**WORK REQUEST**
Copy the lines of the entries exactly, from the opening one to the one holding "the ſecond Vial.", and leave out everything after.

Segment Start: INPUT FOR THIS TASK

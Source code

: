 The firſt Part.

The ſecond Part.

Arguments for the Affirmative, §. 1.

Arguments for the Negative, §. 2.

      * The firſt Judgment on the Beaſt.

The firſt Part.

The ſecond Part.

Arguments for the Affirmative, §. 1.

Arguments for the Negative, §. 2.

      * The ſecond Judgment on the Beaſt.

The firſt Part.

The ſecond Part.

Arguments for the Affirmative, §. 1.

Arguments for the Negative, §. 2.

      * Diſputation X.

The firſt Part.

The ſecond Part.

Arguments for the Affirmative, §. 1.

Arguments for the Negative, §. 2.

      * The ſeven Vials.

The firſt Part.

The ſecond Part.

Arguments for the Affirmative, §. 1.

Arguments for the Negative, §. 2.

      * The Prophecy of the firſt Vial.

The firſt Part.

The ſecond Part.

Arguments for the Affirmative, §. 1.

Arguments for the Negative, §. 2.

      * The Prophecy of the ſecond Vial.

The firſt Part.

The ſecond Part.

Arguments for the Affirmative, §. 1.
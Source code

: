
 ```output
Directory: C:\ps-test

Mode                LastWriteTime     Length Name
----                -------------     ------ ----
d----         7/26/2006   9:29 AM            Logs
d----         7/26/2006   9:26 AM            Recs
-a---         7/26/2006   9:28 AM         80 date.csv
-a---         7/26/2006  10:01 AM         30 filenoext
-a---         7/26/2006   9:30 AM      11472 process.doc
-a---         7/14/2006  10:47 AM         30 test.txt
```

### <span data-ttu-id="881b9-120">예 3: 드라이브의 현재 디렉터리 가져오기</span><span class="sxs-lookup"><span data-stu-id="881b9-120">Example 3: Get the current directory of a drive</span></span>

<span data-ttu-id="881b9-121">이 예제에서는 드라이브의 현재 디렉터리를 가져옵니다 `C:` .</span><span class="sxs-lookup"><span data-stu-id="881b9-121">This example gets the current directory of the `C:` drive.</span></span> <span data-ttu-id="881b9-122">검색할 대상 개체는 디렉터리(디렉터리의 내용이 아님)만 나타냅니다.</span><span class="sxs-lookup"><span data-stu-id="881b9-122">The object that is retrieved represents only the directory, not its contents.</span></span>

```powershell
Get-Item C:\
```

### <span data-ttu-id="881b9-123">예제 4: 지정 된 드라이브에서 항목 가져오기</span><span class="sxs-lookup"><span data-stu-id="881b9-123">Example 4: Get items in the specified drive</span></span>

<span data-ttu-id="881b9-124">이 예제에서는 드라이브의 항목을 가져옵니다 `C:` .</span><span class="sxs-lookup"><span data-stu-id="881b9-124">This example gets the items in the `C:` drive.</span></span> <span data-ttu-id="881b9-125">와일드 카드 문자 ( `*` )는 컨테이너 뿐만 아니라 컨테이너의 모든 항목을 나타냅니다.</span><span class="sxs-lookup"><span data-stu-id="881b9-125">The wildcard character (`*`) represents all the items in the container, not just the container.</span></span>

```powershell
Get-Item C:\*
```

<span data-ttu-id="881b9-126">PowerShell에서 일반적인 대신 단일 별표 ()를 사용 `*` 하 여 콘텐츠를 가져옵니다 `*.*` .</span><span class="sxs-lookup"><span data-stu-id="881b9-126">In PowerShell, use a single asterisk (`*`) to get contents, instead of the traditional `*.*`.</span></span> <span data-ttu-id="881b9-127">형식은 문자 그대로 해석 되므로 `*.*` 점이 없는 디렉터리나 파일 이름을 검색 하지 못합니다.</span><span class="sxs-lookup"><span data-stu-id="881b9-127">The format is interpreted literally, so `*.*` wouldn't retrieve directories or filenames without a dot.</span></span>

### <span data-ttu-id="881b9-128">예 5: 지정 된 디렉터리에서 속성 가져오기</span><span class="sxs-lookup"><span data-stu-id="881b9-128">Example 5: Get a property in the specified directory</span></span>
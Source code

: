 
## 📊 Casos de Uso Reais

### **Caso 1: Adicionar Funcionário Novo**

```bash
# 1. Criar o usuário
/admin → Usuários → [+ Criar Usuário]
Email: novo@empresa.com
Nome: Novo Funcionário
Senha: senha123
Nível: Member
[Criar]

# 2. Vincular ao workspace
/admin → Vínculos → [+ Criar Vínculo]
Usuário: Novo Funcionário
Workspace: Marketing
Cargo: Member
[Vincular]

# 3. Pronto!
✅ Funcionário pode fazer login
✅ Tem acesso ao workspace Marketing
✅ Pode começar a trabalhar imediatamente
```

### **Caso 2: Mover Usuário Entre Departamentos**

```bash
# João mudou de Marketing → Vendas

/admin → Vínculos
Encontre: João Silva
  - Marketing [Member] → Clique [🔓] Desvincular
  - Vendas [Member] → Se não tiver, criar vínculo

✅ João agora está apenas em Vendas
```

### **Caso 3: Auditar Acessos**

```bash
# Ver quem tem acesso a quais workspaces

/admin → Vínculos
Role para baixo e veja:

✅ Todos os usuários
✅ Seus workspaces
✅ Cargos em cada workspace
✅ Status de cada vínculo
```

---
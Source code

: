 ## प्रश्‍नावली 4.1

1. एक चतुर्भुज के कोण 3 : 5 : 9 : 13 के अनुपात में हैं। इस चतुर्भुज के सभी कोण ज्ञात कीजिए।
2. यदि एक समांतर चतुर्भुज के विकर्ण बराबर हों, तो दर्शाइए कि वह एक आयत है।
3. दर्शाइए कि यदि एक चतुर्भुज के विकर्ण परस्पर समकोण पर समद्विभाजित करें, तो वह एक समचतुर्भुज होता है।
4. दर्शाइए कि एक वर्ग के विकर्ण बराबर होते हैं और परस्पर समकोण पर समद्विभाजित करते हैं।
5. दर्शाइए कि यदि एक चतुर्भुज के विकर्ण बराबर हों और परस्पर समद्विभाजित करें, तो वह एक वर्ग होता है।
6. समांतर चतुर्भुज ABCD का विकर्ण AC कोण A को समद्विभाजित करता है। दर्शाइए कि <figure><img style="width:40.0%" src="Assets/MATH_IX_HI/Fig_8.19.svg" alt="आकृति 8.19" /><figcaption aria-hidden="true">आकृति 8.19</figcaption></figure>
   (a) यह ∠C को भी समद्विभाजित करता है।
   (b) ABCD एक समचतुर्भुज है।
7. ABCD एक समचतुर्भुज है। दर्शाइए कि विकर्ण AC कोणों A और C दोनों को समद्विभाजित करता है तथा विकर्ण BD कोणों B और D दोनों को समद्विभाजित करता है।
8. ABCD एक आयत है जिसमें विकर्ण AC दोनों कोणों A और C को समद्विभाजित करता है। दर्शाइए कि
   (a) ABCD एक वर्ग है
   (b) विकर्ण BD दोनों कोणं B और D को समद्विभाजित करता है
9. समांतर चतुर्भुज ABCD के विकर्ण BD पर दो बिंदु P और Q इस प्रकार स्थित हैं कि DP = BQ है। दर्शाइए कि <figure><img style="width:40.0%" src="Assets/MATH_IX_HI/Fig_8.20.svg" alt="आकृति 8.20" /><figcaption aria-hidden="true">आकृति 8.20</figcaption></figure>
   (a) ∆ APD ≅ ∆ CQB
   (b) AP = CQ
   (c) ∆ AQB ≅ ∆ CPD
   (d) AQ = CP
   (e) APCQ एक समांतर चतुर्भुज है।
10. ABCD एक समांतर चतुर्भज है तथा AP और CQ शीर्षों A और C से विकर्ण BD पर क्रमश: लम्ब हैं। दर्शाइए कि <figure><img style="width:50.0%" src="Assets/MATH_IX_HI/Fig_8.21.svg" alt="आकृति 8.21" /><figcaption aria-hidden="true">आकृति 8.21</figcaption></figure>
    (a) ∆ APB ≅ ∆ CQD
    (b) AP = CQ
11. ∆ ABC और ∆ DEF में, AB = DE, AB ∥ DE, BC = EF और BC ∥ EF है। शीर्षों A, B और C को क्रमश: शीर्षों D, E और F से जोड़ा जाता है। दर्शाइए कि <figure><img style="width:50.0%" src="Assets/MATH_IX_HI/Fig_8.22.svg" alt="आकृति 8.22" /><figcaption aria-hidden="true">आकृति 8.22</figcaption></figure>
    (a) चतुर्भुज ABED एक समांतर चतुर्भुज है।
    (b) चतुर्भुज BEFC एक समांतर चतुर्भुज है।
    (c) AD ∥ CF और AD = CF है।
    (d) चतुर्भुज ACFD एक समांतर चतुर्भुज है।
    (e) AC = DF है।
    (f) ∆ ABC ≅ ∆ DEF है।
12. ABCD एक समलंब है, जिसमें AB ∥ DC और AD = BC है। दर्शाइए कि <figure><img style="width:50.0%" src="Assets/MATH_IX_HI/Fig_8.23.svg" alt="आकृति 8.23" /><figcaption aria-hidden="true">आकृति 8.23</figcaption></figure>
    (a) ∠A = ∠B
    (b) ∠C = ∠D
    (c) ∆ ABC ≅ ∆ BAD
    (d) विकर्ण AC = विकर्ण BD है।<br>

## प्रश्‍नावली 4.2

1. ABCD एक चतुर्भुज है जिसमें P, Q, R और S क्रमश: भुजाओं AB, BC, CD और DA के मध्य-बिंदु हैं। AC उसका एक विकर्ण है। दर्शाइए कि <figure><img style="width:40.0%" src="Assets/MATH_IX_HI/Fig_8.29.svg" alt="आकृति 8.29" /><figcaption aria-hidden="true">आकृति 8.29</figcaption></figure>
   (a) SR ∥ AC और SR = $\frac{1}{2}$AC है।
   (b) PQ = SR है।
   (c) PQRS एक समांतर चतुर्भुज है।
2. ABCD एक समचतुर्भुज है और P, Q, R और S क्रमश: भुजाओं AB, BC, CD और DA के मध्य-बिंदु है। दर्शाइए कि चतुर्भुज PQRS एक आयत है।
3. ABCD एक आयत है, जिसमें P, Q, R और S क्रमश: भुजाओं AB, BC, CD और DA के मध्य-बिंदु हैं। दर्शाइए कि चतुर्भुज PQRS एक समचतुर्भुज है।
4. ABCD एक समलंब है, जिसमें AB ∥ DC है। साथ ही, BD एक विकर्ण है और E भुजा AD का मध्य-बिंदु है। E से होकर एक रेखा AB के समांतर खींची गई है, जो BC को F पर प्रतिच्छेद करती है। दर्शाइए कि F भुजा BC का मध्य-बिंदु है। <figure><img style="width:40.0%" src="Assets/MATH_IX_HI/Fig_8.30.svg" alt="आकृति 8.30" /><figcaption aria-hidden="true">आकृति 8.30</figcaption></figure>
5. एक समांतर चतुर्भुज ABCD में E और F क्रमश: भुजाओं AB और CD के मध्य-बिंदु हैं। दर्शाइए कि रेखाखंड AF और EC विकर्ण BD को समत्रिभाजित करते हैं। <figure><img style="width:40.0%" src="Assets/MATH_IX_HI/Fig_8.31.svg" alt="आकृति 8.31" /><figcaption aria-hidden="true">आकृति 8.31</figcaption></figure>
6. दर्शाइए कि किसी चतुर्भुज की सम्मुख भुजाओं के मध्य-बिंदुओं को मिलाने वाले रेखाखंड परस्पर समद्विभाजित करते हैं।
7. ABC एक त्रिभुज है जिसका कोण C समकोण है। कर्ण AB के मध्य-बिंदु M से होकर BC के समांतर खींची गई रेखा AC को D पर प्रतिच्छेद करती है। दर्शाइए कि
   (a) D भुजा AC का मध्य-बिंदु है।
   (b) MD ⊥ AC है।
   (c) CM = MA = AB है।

Segment End: INPUT FOR THIS TASK

**ANSWER BOX**
Source code

: The firſt Part.

The ſecond Part.

Arguments for the Affirmative, §. 1.

Arguments for the Negative, §. 2.

      * The firſt Judgment on the Beaſt.

The firſt Part.

The ſecond Part.

Arguments for the Affirmative, §. 1.

Arguments for the Negative, §. 2.

      * The ſecond Judgment on the Beaſt.

The firſt Part.

The ſecond Part.

Arguments for the Affirmative, §. 1.

Arguments for the Negative, §. 2.

      * Diſputation X.

The firſt Part.

The ſecond Part.

Arguments for the Affirmative, §. 1.

Arguments for the Negative, §. 2.

      * The ſeven Vials.

The firſt Part.

The ſecond Part.

Arguments for the Affirmative, §. 1.

Arguments for the Negative, §. 2.

      * The Prophecy of the firſt Vial.

The firſt Part.

The ſecond Part.

Arguments for the Affirmative, §. 1.

Arguments for the Negative, §. 2.

      * The Prophecy of the ſecond Vial.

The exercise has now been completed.